[Exercise details] Go through the data below. Pull out every line that has the word "Variable".

[Dataset content]
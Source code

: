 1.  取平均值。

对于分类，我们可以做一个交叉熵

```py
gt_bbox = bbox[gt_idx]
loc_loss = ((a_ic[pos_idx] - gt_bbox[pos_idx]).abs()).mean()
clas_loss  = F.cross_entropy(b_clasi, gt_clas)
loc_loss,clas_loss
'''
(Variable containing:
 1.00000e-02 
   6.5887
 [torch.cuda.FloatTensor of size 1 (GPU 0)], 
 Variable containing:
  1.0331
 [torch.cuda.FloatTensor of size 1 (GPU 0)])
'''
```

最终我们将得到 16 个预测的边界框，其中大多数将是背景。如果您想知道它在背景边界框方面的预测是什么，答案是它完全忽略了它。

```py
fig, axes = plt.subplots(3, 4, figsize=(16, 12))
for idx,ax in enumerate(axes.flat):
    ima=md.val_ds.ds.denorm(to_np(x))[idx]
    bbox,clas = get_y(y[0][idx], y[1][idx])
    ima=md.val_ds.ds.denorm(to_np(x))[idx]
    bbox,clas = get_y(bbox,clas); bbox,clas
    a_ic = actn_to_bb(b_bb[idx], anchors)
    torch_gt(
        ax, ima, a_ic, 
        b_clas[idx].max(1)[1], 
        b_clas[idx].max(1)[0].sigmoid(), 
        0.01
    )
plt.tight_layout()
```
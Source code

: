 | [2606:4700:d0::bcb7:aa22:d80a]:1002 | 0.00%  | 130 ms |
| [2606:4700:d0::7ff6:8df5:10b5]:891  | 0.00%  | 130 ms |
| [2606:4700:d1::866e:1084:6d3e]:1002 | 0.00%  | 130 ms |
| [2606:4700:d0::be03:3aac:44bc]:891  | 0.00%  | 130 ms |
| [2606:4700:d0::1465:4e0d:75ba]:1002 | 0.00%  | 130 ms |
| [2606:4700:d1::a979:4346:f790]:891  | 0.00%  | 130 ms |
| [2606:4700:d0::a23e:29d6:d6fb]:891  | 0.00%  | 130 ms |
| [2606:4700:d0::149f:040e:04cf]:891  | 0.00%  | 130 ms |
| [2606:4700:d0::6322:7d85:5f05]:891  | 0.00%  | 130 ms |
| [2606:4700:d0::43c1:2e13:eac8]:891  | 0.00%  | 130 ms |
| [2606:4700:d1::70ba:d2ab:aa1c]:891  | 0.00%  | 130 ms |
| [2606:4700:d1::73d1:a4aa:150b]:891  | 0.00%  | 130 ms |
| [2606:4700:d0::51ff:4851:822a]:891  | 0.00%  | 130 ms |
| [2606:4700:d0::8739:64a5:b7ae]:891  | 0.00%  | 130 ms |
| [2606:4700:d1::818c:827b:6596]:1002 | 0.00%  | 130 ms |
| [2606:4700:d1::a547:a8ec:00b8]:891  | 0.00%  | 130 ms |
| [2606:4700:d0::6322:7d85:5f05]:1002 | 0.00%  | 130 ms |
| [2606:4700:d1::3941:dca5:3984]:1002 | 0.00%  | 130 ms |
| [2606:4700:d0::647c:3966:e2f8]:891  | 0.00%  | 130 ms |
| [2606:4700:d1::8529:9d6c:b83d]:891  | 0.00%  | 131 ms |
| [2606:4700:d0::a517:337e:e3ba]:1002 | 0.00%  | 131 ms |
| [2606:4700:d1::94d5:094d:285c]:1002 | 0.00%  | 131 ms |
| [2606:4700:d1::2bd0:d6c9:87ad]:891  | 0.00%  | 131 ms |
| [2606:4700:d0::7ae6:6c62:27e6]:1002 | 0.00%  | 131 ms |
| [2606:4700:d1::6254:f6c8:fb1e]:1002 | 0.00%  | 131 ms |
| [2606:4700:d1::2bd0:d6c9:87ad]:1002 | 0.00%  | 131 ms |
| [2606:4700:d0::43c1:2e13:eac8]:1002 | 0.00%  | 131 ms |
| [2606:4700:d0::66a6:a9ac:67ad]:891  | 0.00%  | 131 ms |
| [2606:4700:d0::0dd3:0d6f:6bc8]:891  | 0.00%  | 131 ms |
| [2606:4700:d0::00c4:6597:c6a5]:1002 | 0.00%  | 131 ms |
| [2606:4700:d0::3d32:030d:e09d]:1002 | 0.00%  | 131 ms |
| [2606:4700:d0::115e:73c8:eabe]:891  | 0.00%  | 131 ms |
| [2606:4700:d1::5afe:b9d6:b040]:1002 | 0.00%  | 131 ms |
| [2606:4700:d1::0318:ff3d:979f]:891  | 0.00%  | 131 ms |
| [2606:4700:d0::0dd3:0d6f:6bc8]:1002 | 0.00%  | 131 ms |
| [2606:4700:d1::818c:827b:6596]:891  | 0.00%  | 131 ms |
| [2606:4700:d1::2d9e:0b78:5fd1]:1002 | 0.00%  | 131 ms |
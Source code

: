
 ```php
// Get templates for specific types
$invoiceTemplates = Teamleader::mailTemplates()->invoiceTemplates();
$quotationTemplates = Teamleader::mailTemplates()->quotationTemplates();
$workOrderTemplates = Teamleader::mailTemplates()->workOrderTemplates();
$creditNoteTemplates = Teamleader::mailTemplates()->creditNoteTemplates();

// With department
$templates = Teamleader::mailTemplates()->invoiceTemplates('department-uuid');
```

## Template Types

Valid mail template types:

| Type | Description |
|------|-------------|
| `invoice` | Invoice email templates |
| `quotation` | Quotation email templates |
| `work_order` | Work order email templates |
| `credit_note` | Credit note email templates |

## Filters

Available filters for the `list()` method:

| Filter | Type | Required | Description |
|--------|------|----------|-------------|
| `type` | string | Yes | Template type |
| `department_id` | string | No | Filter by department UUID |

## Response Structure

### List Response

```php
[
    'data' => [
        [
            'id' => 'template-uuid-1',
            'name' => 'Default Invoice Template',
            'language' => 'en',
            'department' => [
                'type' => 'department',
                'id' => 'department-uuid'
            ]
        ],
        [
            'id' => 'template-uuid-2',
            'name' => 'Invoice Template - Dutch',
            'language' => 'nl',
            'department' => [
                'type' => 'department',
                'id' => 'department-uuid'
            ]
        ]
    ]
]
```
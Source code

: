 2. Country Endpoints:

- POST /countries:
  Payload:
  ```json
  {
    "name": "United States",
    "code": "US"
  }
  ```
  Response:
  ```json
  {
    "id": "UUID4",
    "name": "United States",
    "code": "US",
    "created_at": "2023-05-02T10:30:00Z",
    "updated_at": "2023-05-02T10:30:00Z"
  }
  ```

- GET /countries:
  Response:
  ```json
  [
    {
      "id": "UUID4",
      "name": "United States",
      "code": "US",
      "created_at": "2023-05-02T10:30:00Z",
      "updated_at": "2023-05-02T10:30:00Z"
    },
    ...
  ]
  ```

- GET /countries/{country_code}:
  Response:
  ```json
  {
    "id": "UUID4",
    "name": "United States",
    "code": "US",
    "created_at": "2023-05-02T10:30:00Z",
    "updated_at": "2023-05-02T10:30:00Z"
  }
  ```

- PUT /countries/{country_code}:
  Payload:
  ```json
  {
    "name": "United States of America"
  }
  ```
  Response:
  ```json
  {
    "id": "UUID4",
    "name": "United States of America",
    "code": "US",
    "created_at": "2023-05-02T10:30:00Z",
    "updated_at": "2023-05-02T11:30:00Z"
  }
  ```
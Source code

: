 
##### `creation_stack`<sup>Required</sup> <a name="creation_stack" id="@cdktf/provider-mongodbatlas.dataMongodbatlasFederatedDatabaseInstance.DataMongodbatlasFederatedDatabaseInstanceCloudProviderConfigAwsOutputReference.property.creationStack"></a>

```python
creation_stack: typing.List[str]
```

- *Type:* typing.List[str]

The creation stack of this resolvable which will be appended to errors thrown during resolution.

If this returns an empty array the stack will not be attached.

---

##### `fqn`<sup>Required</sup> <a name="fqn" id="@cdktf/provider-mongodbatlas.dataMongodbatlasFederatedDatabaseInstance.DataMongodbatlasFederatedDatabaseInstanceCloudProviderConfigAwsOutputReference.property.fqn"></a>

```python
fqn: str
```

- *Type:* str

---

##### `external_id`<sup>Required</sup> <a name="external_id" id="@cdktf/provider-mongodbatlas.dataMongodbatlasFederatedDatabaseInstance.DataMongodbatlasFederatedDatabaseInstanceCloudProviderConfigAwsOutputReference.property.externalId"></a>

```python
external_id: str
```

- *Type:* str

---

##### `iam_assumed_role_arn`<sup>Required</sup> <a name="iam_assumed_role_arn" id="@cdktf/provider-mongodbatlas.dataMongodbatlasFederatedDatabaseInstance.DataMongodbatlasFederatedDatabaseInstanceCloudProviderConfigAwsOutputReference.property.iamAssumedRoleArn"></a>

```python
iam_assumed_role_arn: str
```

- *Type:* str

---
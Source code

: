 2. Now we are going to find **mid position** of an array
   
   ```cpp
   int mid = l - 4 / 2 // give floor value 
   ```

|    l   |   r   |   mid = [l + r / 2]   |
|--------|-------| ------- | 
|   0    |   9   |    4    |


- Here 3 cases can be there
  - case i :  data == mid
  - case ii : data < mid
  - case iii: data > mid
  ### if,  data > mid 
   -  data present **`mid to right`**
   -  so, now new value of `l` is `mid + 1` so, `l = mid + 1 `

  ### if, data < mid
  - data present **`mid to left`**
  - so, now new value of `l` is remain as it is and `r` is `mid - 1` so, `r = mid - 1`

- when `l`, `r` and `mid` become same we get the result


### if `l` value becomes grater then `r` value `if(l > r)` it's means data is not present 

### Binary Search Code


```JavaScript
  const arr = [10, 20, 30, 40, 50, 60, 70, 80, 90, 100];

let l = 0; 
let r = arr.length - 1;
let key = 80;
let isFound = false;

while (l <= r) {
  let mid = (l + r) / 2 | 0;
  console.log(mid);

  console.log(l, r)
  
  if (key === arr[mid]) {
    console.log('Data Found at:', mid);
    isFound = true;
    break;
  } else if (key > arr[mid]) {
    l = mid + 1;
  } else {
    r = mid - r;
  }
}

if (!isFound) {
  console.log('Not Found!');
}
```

[Response to the task]
(Variable containing:
 Variable containing:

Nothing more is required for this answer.